DetCLIPv3 demonstrates strong generative capabilities, achieving significant improvements in open-vocabulary detection and dense captioning tasks. It outperforms previous methods in both tasks, showing its effectiveness in generating hierarchical labels and improving detection performance. The model's performance is validated through extensive experiments, demonstrating its superior domain generalization and downstream transferability. The model's ability to generate hierarchical labels for objects, even without predefined categories, highlights its versatility and effectiveness in open-vocabulary object detection.DetCLIPv3: Towards Versatile Generative Open-vocabulary Object Detection
DetCLIPv3 is a high-performing open-vocabulary object detector that not only detects objects but also generates hierarchical labels for them. It is characterized by three core designs: a versatile model architecture, high information density data, and an efficient training strategy. The model is based on a robust open-vocabulary detector, which is further enhanced with a captioner to provide generative capabilities. The captioner leverages foreground proposals from the detector and is trained to generate hierarchical labels for detected objects through a language modeling objective. This design allows for accurate localization and detailed descriptions of visual concepts.
The model uses an auto-annotation pipeline leveraging visual large language models to refine captions for large-scale image-text pairs, providing rich, multi-granular object labels to enhance training. The training strategy involves pre-training with low-resolution inputs to enable the object captioner to learn a broad spectrum of visual concepts, followed by fine-tuning with high-resolution samples to further enhance detection performance. DetCLIPv3 achieves superior open-vocabulary detection performance, such as a 47.0 zero-shot fixed AP on the LVIS minival benchmark, outperforming previous methods by significant margins. It also achieves a state-of-the-art 19.7 AP in dense captioning on the VG dataset.
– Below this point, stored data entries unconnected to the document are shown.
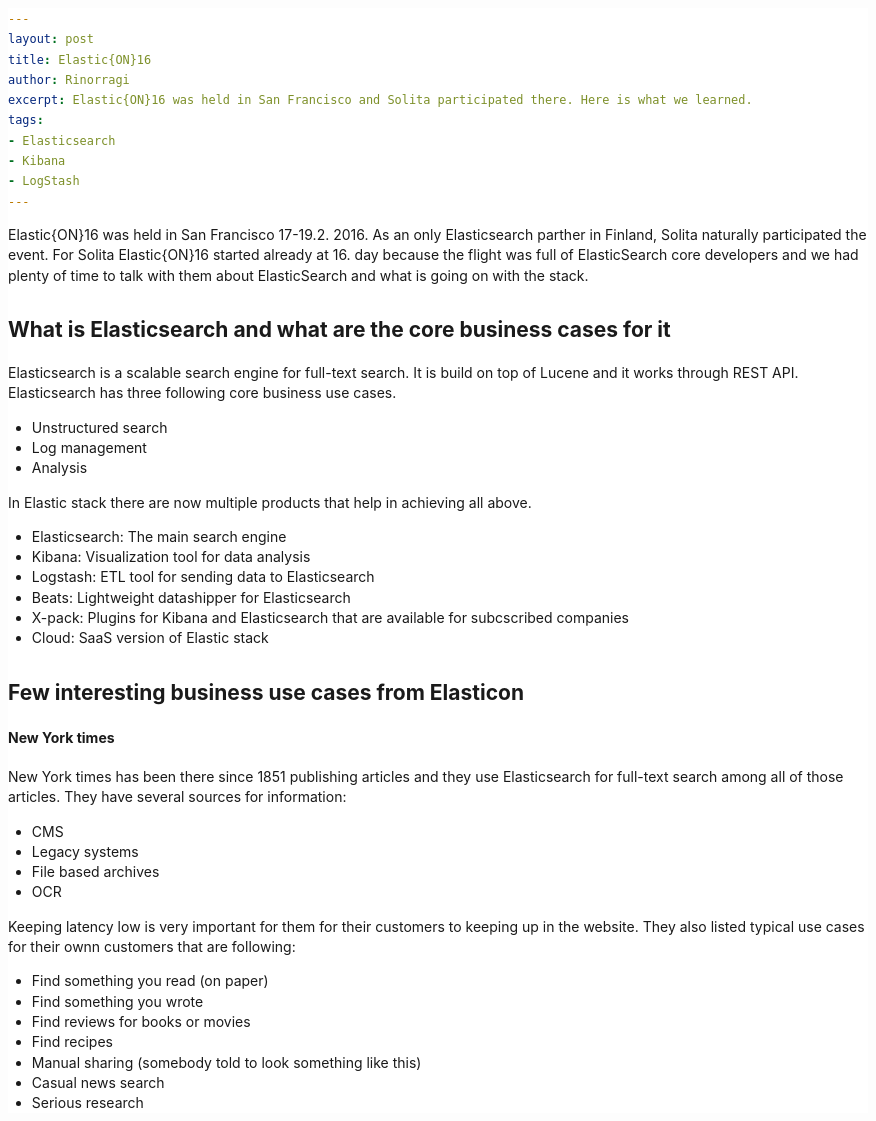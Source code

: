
 ```yaml
---
layout: post
title: Elastic{ON}16
author: Rinorragi
excerpt: Elastic{ON}16 was held in San Francisco and Solita participated there. Here is what we learned.
tags:  
- Elasticsearch
- Kibana
- LogStash
---
```


Elastic{ON}16 was held in San Francisco 17-19.2. 2016. As an only Elasticsearch parther in Finland, Solita naturally participated the event. For Solita Elastic{ON}16 started already at 16. day because the flight was full of ElasticSearch core developers and we had plenty of time to talk with them about ElasticSearch and what is going on with the stack. 

## What is Elasticsearch and what are the core business cases for it
Elasticsearch is a scalable search engine for full-text search. It is build on top of Lucene and it works through REST API. Elasticsearch has three following core business use cases. 

* Unstructured search 
* Log management 
* Analysis

In Elastic stack there are now multiple products that help in achieving all above.

* Elasticsearch: The main search engine 
* Kibana: Visualization tool for data analysis 
* Logstash: ETL tool for sending data to Elasticsearch 
* Beats: Lightweight datashipper for Elasticsearch 
* X-pack: Plugins for Kibana and Elasticsearch that are available for subcscribed companies
* Cloud: SaaS version of Elastic stack 

## Few interesting business use cases from Elasticon 

#### New York times
New York times has been there since 1851 publishing articles and they use Elasticsearch for full-text search among all of those articles. They have several sources for information: 

* CMS
* Legacy systems
* File based archives
* OCR 

Keeping latency low is very important for them for their customers to keeping up in the website. They also listed typical use cases for their ownn customers that are following: 

* Find something you read (on paper)
* Find something you wrote
* Find reviews for books or movies
* Find recipes
* Manual sharing (somebody told to look something like this) 
* Casual news search 
* Serious research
The model's ability to generate hierarchical labels for objects, even in the absence of predefined categories, offers two advantages: applicability without appropriate input categories and a comprehensive, hierarchical description of objects. The model's design includes a versatile architecture, high information density data, and efficient training strategy. The auto-annotation pipeline uses visual large language models to generate refined captions with rich hierarchical object labels. The training strategy involves pre-training with low-resolution inputs and fine-tuning with high-resolution samples.
DetCLIPv3 demonstrates strong generative capabilities, achieving significant improvements in open-vocabulary detection and dense captioning tasks. It outperforms previous methods in both tasks, showing its effectiveness in generating hierarchical labels and improving detection performance. The model's performance is validated through extensive experiments, demonstrating its superior domain generalization and downstream transferability. The model's ability to generate hierarchical labels for objects, even without predefined categories, highlights its versatility and effectiveness in open-vocabulary object detection.